Comment by stevenhuang

Edit: I think one part of the confusion is we were addressing different parts of the first example of the article. You were referencing the int foo(..) snippet (which I agree has no UB), but I was referencing the parse_packet() snippet (which has UB by construction), which was also part of the first example :).

You are beginning to understand. Yes, surprisingly, it is (1) that is being claimed.

The mere expression is alone UB. Yes, you read that right. In source code, it's already UB. Why? Because the ISO spec defined UB that way. But you see, what this means in practice ie whether "it works" is an entirely separate question and would be specific to toolchain, hardware, runtime, the alignment of the pointer in question, blah blah.

There is nuance here, and that's why this topic is debated to death, because it's hard to explain and it is genuinely complex.

When people say something is UB, they mean to say that the behaviour is undefined--wrt to ISO C.

The behaviour that actually matters IS defined wrt toolchain, hardware, runtime, alignment of pointer in question.

But that's exactly it--the latter is not what we mean when we say something is UB, when we say something is UB we are talking about the ISO C spec.
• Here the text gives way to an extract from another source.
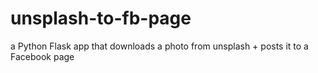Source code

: # unsplash-to-fb-page
a Python Flask app that downloads a photo from unsplash + posts it to a Facebook page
The important follow up question then, when knowingly invoking UB, is to ensure your environment is "correct", because you have now crossed into realms entirely out of the auspices of the ISO C spec. Ergo, you are now in UB land; what you thought was the foundation of your codebase, the ISO C spec, has now turned into quicksand.

It is this implied undocumented dependence on factors external to the source code that is a huge source of bugs and surprisal.
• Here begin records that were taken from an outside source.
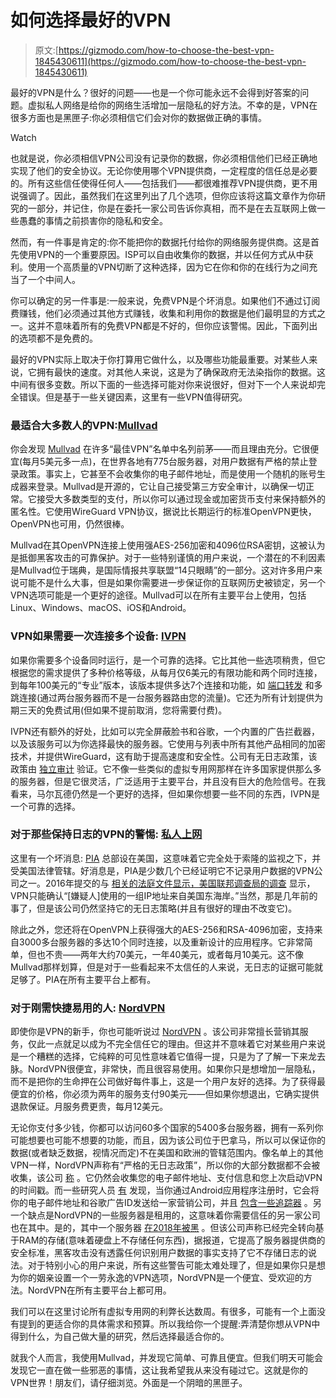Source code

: # 如何选择最好的VPN

> 原文:[https://gizmodo.com/how-to-choose-the-best-vpn-1845430611](https://gizmodo.com/how-to-choose-the-best-vpn-1845430611)

最好的VPN是什么？很好的问题——也是一个你可能永远不会得到好答案的问题。虚拟私人网络是给你的网络生活增加一层隐私的好方法。不幸的是，VPN在很多方面也是黑匣子:你必须相信它们会对你的数据做正确的事情。

Watch

也就是说，你必须相信VPN公司没有记录你的数据，你必须相信他们已经正确地实现了他们的安全协议。无论你使用哪个VPN提供商，一定程度的信任总是必要的。所有这些信任使得任何人——包括我们——都很难推荐VPN提供商，更不用说强调了。因此，虽然我们在这里列出了几个选项，但你应该将这篇文章作为你研究的一部分，并记住，你是在委托一家公司告诉你真相，而不是在去互联网上做一些愚蠢的事情之前损害你的隐私和安全。

然而，有一件事是肯定的:你不能把你的数据托付给你的网络服务提供商。这是首先使用VPN的一个重要原因。ISP可以自由收集你的数据，并以任何方式从中获利。使用一个高质量的VPN切断了这种选择，因为它在你和你的在线行为之间充当了一个中间人。

你可以确定的另一件事是:一般来说，免费VPN是个坏消息。如果他们不通过订阅费赚钱，他们必须通过其他方式赚钱，收集和利用你的数据是他们最明显的方式之一。这并不意味着所有的免费VPN都是不好的，但你应该警惕。因此，下面列出的选项都不是免费的。

最好的VPN实际上取决于你打算用它做什么，以及哪些功能最重要。对某些人来说，它拥有最快的速度。对其他人来说，这是为了确保政府无法染指你的数据。这中间有很多变数。所以下面的一些选择可能对你来说很好，但对下一个人来说却完全错误。但是基于一些关键因素，这里有一些VPN值得研究。

### **最适合大多数人的VPN:**[**Mullvad**](https://mullvad.net/en)

你会发现 [Mullvad](https://mullvad.net/en) 在许多“最佳VPN”名单中名列前茅——而且理由充分。它很便宜(每月5美元多一点)，在世界各地有775台服务器，对用户数据有严格的禁止登录政策。事实上，它甚至不会收集你的电子邮件地址，而是使用一个随机的账号生成器来登录。Mullvad是开源的，它让自己接受第三方安全审计，以确保一切正常。它接受大多数类型的支付，所以你可以通过现金或加密货币支付来保持额外的匿名性。它使用WireGuard VPN协议，据说比长期运行的标准OpenVPN更快，OpenVPN也可用，仍然很棒。

Mullvad在其OpenVPN连接上使用强AES-256加密和4096位RSA密钥，这被认为是抵御黑客攻击的可靠保护。对于一些特别谨慎的用户来说，一个潜在的不利因素是Mullvad位于瑞典，是国际情报共享联盟“14只眼睛”的一部分。这对许多用户来说可能不是什么大事，但是如果你需要进一步保证你的互联网历史被锁定，另一个VPN选项可能是一个更好的途径。Mullvad可以在所有主要平台上使用，包括Linux、Windows、macOS、iOS和Android。

### **VPN如果需要一次连接多个设备:** [**IVPN**](https://www.ivpn.net)

如果你需要多个设备同时运行，是一个可靠的选择。它比其他一些选项稍贵，但它根据您的需求提供了多种价格等级，从每月仅6美元的有限功能和两个同时连接，到每年100美元的“专业”版本，该版本提供多达7个连接和功能，如 [端口转发](https://www.ivpn.net/knowledgebase/112/What-is-port-forwarding.html) 和多跳连接(通过两台服务器而不是一台服务器路由您的流量)。它还为所有计划提供为期三天的免费试用(但如果不提前取消，您将需要付费)。

IVPN还有额外的好处，比如可以完全屏蔽脸书和谷歌，一个内置的广告拦截器，以及该服务可以为你选择最快的服务器。它使用与列表中所有其他产品相同的加密技术，并提供WireGuard，这有助于提高速度和安全性。公司有无日志政策，该政策由 [独立审计](https://www.ivpn.net/blog/ivpn-no-logging-claim-verified-by-independent-audit) 验证。它不像一些类似的虚拟专用网那样在许多国家提供那么多的服务器，但是它很灵活，广泛适用于主要平台，并且没有巨大的危险信号。在我看来，马尔瓦德仍然是一个更好的选择，但如果你想要一些不同的东西，IVPN是一个可靠的选择。

### **对于那些保持日志的VPN的警惕:** [**私人上网**](https://www.privateinternetaccess.com/pages/buy-vpn/kinja2020)

这里有一个坏消息: [PIA](https://www.privateinternetaccess.com/pages/buy-vpn/kinja2020) 总部设在美国，这意味着它完全处于索隆的监视之下，并受美国法律管辖。好消息是，PIA是少数几个已经证明它不记录用户数据的VPN公司之一。2016年提交的与 [相关的法庭文件显示，美国联邦调查局的调查](https://torrentfreak.com/vpn-providers-no-logging-claims-tested-in-fbi-case-160312) 显示，VPN只能确认“[嫌疑人]使用的一组IP地址来自美国东海岸。”当然，那是几年前的事了，但是该公司仍然坚持它的无日志策略(并且有很好的理由不改变它)。

除此之外，您还将在OpenVPN上获得强大的AES-256和RSA-4096加密，支持来自3000多台服务器的多达10个同时连接，以及重新设计的应用程序。它非常简单，但也不贵——两年大约70美元，一年40美元，或者每月10美元。这不像Mullvad那样划算，但是对于一些看起来不太信任的人来说，无日志的证据可能就足够了。PIA在所有主要平台上都有。

### 对于刚需快捷易用的人: [**NordVPN**](https://www.anrdoezrs.net/links/8335291/type/dlg/sid/13998261/https://nordvpn.com/cybersec-site)

即使你是VPN的新手，你也可能听说过 [NordVPN](https://www.anrdoezrs.net/links/8335291/type/dlg/sid/13998261/https://nordvpn.com/cybersec-site) 。该公司非常擅长营销其服务，仅此一点就足以成为不完全信任它的理由。但这并不意味着它对某些用户来说是一个糟糕的选择，它纯粹的可见性意味着它值得一提，只是为了了解一下来龙去脉。NordVPN很便宜，非常快，而且很容易使用。如果你只是想增加一层隐私，而不是把你的生命押在公司做好每件事上，这是一个用户友好的选择。为了获得最便宜的价格，你必须为两年的服务支付90美元——但如果你想退出，它确实提供退款保证。月服务费更贵，每月12美元。

无论你支付多少钱，你都可以访问60多个国家的5400多台服务器，拥有一系列你可能想要也可能不想要的功能，而且，因为该公司位于巴拿马，所以可以保证你的数据(或者缺乏数据，视情况而定)不在美国和欧洲的管辖范围内。像名单上的其他VPN一样，NordVPN声称有“严格的无日志政策”，所以你的大部分数据都不会被收集，该公司 [称](https://nordvpn.com/features/strict-no-logs-policy) 。它仍然会收集您的电子邮件地址、支付信息和您上次启动VPN的时间戳。而一些研究人员 [有](https://www.kuketz-blog.de/android-nordvpn-uebermittelt-e-mail-adresse-an-tracking-anbieter) 发现，当你通过Android应用程序注册时，它会将你的电子邮件地址和谷歌广告ID发送给一家营销公司，并且 [包含一些追踪器](https://reports.exodus-privacy.eu.org/en/reports/55961) 。另一个缺点是NordVPN的一些服务器是租用的，这意味着你需要信任的另一家公司也在其中。是的，其中一个服务器 [在2018年被黑](https://www.cnet.com/news/popular-vpn-service-nordvpn-confirms-datacenter-breach) 。但该公司声称已经完全转向基于RAM的存储(意味着硬盘上不存储任何东西)，据报道，它提高了服务器提供商的安全标准，黑客攻击没有透露任何识别用户数据的事实支持了它不存储日志的说法。对于特别小心的用户来说，所有这些警告可能太难处理了，但是如果你只是想为你的姻亲设置一个一劳永逸的VPN选项，NordVPN是一个便宜、受欢迎的方法。NordVPN在所有主要平台上都可用。

我们可以在这里讨论所有虚拟专用网的利弊长达数周。有很多，可能有一个上面没有提到的更适合你的具体需求和预算。所以我给你一个提醒:弄清楚你想从VPN中得到什么，为自己做大量的研究，然后选择最适合你的。

就我个人而言，我使用Mullvad，并发现它简单、可靠且便宜。但我们明天可能会发现它一直在做一些邪恶的事情，这让我希望我从来没有碰过它。这就是你的VPN世界！朋友们，请仔细浏览。外面是一个阴暗的黑匣子。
So take this example from the article. Yes, it is UB by construction.

(edit: i copied the wrong fragment initially -- if you were talking about the int foo(const int* p) fragment, yes that block is not by construction UB)

    bool parse_packet(const uint8_t\* bytes) {
            const int\* magic_intp = (const int*)bytes;   // UB!
            int magic_raw = foo(magic_intp);  // Probably crashes on SPARC.
            int magic = ntohl(magic_raw); // this is fine, at least.
            […]
    }

Why?

> Because the compiler is not obligated to generate assembly instructions that work on unaligned pointers. Because it’s UB.

Does it actually work though? It might and it might not: there is simply no guarantee from the language. But that's all it says. It may very well work on your arch and platform and toolchain, indefinitely. But again circling back, for code written like this to be so brittle, that is why UB is to be avoided.

And to your point:

> that's where the debate should be, not illusorily ascribed to derefing pointers.

But that is where the debate is. People just do not understand what UB actually means. The article is correct: everything in C is UB. The takeaway is not that, therefore all C code is irredeemably broken (well, to some people it does mean that, anywho..). The takeaway is that most C code IS in fact more delicate than one may originally believe, because of the fact ISO C is under-specified, to allow for specialization dependent on toolchain/arch/hardware/what have you etc.

So it is incumbent on the developer when writing C to correctly acknowledge when they are invoking UB, and to do so intentionally with the awareness that things may just randomly break one day.